JC / Railbird

Triple Crown Archive

Tuesday Links

– Summer countdown: 35 days to Del Mar, 42 to Saratoga.
– Curlin breezed an easy half mile in :49 flat at Churchill on Monday, in his final prep for the upcoming Stephen Foster. After grousing over the 128 impost and making vague threats about withdrawing the reigning Horse of the Year from the race, trainer Steve Asmussen confirmed yesterday afternoon that Curlin would start on Saturday: “Not running would be an injustice to him” (Courier-Journal).
– So true: “No matter how dominating a horse may look in a key prep race, or in a previous Triple Crown race, the ultra competitive spring classics provide no tolerance for any interruption of training” (DRF+).
– Trainer Rick Dutrow feels like a loser, scapegoats his jockey. (More discussion of Kent Desormeaux’s Belmont ride and the developing conflict among the connections here, here, here, and here.) Meanwhile, IEAH president Michael Iavarone is talking about the Haskell as a possible next start for Big Brown: “I know we’d get favorable conditions on a track that is more to our liking” (NYT).
– Zaftig, who won the Acorn most impressively under a handride after John Velazquez lost his whip mid-stretch, will point to the Mother Goose, where she could meet up with Oaks victress Proud Spell and up-and-comer Music Note.

Schadenfreude

ESPN commentator Pat Forde gleefully kicks a down Dutrow:

How now does it feel to be the freshly humbled fool of thoroughbred racing, after your waltz to the Triple Crown turned into a disaster, a last-place finish, a Brownout? How now do you justify all the obnoxious bragging about your horse, Big Brown? How now do you possibly answer for having flagrantly disrespected the difficulty of the task before you?
You remember, babe: Winning the Belmont and the first Triple Crown in 30 years was a “foregone conclusion.” You dismissed the field by saying, “These horses just cannot run with Big Brown.” You envisioned winning this race “by daylight, easily. I just don’t see no dogfight in this race.”
It might not have been a dogfight. But there was one dog in the race: the Brown Bomber. This was the worst performance by a Brown since W. told Mike he was doing a heck of a job handling Katrina.

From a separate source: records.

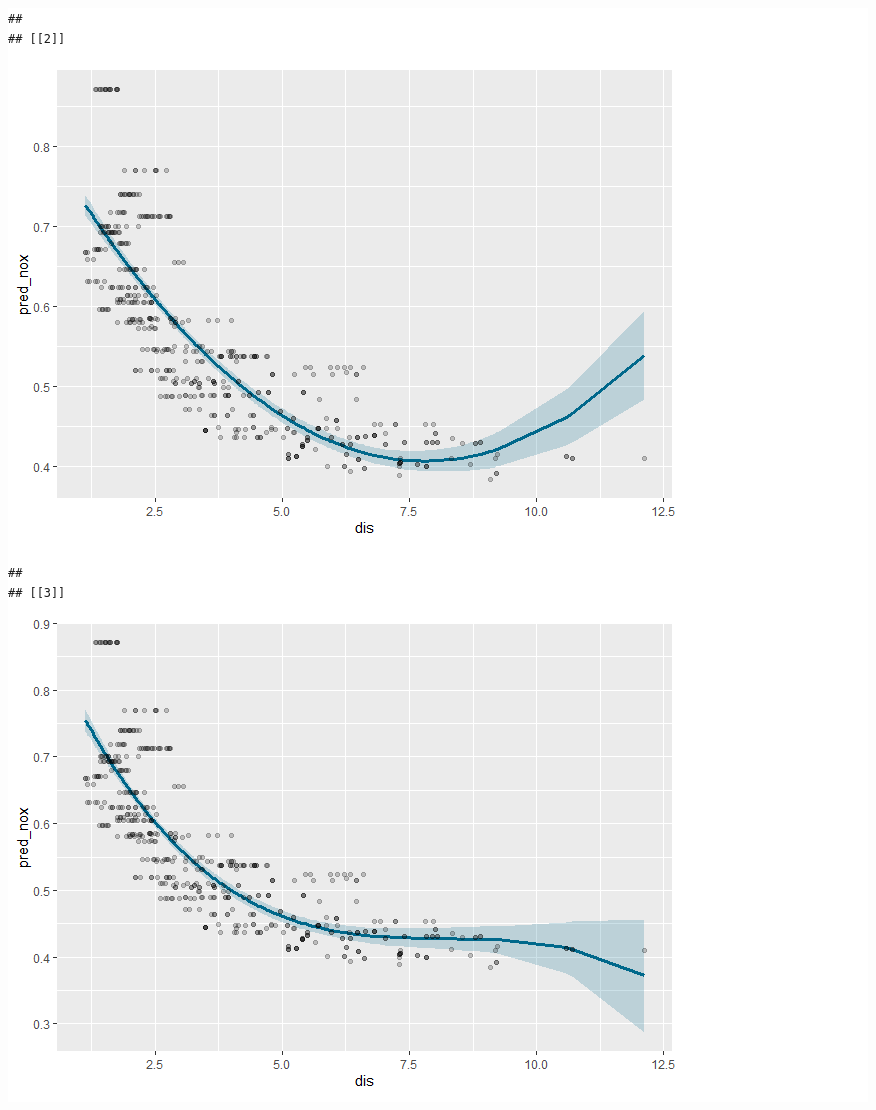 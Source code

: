     ## 
    ## [[2]]

![](ch7_files/figure-gfm/unnamed-chunk-25-2.png)

    ## 
    ## [[3]]

![](ch7_files/figure-gfm/unnamed-chunk-25-3.png)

Oh, that’s low, but I won’t pretend I didn’t enjoy reading.
And Steven Crist points out something I’d missed:

Two other races came to mind after the Belmont, ones involving previous skirmishes between the winning and losing connections. In the 2005 Woodward, Rick Dutrow ran two overmatched sprinters at Zito’s Commentator to soften him up for Saint Liam. In the Wood Memorial two months ago, IEAH entered the rabbit Inner Light to wear down War Pass early for the benefit of their Court Vision. Both times it “worked” insofar as compromising Zito’s chances. Zito never complained publicly about either incident, and I’m not saying he entered D’Tara and Anak Nakal in retribution, or instructed their riders to surround Big Brown on the first turn, but there was at least a pinch of karma involved in the way it all worked out.

Sometimes, the universe rights itself …
Faultless Big Brown is back at the Big A, and apparently in fine health, leaving his people befuddled about what happened on Saturday. Barring any late-breaking veterinary finds, there’ll never be a good explanation, although I subscribe to the theory that he wasn’t fit, having lost four days training and posting only one work before the Belmont (and that, not as good as it looked). Blame has been heaped on “lazy” Kent Desormeaux elsewhere. Since I’ve never even been on a horse, much less hurtled along at high speed in a tight pack on one, I hate to second guess jockeys in these situations, but did find his words about pulling up Big Brown because he wasn’t “going to be fifth” a bit disturbing. What bothers me more, though, is the lack of transparency and accountability — if the New York stewards talked to Desormeaux afterwards, examined the ride or the results in any detail, or contemplated any action, we’ll never know, since that sort of information isn’t published anywhere. So, it’s all speculation, as is anything on the topic of steroids — it’s a guess whether being off Winstrol affected Big Brown, or if being on steroids helped Da’ Tara, especially since trainer Nick Zito declined to say whether the Belmont winner or Anak Nakal were injected in the days before the race. It’s a safe bet both were, but much like any inquiry by the stewards into Desormeaux’s decision to pull up, there’s no information available, no data kept, no public right to know.

Da’ Tara 99

Unpressured, allowed to coast through the first two quarters in :48.30, three quarters in 1:12.90, and the mile in 1:37.96, Da’ Tara wrapped up the Belmont in 2:29.65, the slowest final time since Sarava in 2002, for which he was assigned a Beyer speed figure of 99, the lowest in the past 15 years:

Trainer Nick Zito said the unexpected winner would be pointed to the Jim Dandy and Travers this summer, along with stablemate Anak Nakal, who finished in a deadheat for third with Todd Pletcher-trainee Ready’s Echo.